*Exercise aim*. Pictures stay out of this copy; please retype only the lines from the start of the records through the line with "degree to decimal".

*Dataset entries*.
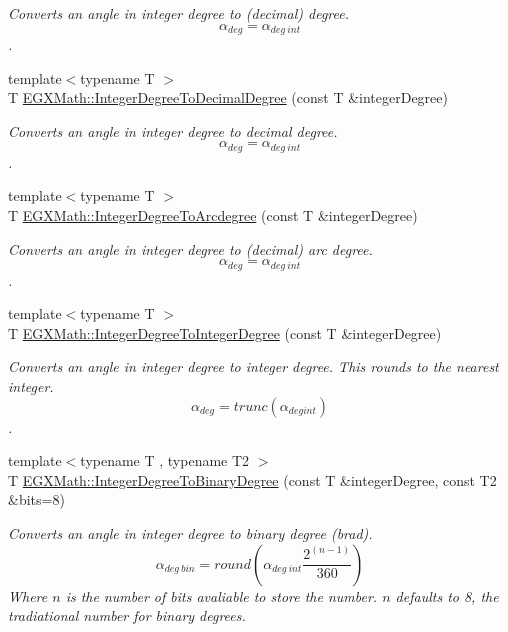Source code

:\begin{DoxyCompactItemize}
\begin{DoxyCompactList}\small\item\em Converts an angle in integer degree to (decimal) degree. \[\alpha_{deg}=\alpha_{deg\ int}\]. \end{DoxyCompactList}\item 
{\footnotesize template$<$typename T $>$ }\\T \mbox{\hyperlink{group___e_g_x_math-_angle_conversions-_integer_degree_gac219c3198508ba984d8d81d22831b27d}{E\+G\+X\+Math\+::\+Integer\+Degree\+To\+Decimal\+Degree}} (const T \&integer\+Degree)
\begin{DoxyCompactList}\small\item\em Converts an angle in integer degree to decimal degree. \[\alpha_{deg}=\alpha_{deg\ int}\]. \end{DoxyCompactList}\item 
{\footnotesize template$<$typename T $>$ }\\T \mbox{\hyperlink{group___e_g_x_math-_angle_conversions-_integer_degree_gaf633d0b82bfb7586ce86ffbcf78d8f7a}{E\+G\+X\+Math\+::\+Integer\+Degree\+To\+Arcdegree}} (const T \&integer\+Degree)
\begin{DoxyCompactList}\small\item\em Converts an angle in integer degree to (decimal) arc degree. \[\alpha_{deg}=\alpha_{deg\ int}\]. \end{DoxyCompactList}\item 
{\footnotesize template$<$typename T $>$ }\\T \mbox{\hyperlink{group___e_g_x_math-_angle_conversions-_integer_degree_gac9e870bdfa60dd2bb61469fdf6eedd7c}{E\+G\+X\+Math\+::\+Integer\+Degree\+To\+Integer\+Degree}} (const T \&integer\+Degree)
\begin{DoxyCompactList}\small\item\em Converts an angle in integer degree to integer degree. This rounds to the nearest integer. \[\alpha_{deg}=trunc(\alpha_{deg int})\]. \end{DoxyCompactList}\item 
{\footnotesize template$<$typename T , typename T2 $>$ }\\T \mbox{\hyperlink{group___e_g_x_math-_angle_conversions-_integer_degree_ga694bbfe624c3c14e97ce6155ca9bc44d}{E\+G\+X\+Math\+::\+Integer\+Degree\+To\+Binary\+Degree}} (const T \&integer\+Degree, const T2 \&bits=8)
\begin{DoxyCompactList}\small\item\em Converts an angle in integer degree to binary degree (brad). \[\alpha_{deg\ bin}=round(\alpha_{deg\ int}\frac{2^(n-1)}{360})\] Where $n$ is the number of bits avaliable to store the number. $n$ defaults to 8, the tradiational number for binary degrees. \end{DoxyCompactList}\item 

\end{DoxyCompactItemize}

*Task answer*.
Source code

:\begin{DoxyCompactItemize}
\begin{DoxyCompactList}\small\item\em Converts an angle in integer degree to (decimal) degree. \[\alpha_{deg}=\alpha_{deg\ int}\]. \end{DoxyCompactList}\item 
{\footnotesize template$<$typename T $>$ }\\T \mbox{\hyperlink{group___e_g_x_math-_angle_conversions-_integer_degree_gac219c3198508ba984d8d81d22831b27d}{E\+G\+X\+Math\+::\+Integer\+Degree\+To\+Decimal\+Degree}} (const T \&integer\+Degree)
\begin{DoxyCompactList}\small\item\em Converts an angle in integer degree to decimal degree. \[\alpha_{deg}=\alpha_{deg\ int}\]. \end{DoxyCompactList}\item 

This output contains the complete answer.